> [Data supplied]:

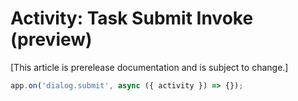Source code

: # Activity: Task Submit Invoke (preview)

[This article is prerelease documentation and is subject to change.]

<!-- langtabs-start -->
```typescript
app.on('dialog.submit', async ({ activity }) => {});
```
<!-- langtabs-end -->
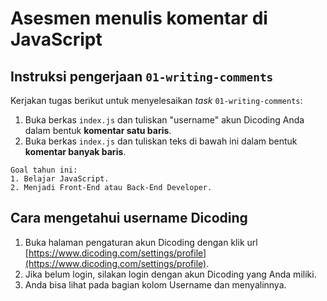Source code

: # Asesmen menulis komentar di JavaScript

## Instruksi pengerjaan `01-writing-comments`
Kerjakan tugas berikut untuk menyelesaikan _task_ `01-writing-comments`:
1. Buka berkas `index.js` dan tuliskan "username" akun Dicoding Anda dalam bentuk **komentar satu baris**.
2. Buka berkas `index.js` dan tuliskan teks di bawah ini dalam bentuk **komentar banyak baris**.

```text
Goal tahun ini:
1. Belajar JavaScript.
2. Menjadi Front-End atau Back-End Developer.
```

## Cara mengetahui username Dicoding
1. Buka halaman pengaturan akun Dicoding dengan klik url [https://www.dicoding.com/settings/profile](https://www.dicoding.com/settings/profile).
2. Jika belum login, silakan login dengan akun Dicoding yang Anda miliki.
4. Anda bisa lihat pada bagian kolom Username dan menyalinnya.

> [Requirement]:
Please report how many lines of the material above contain the string "bentuk", with no other words.

> [Result for this task]:
2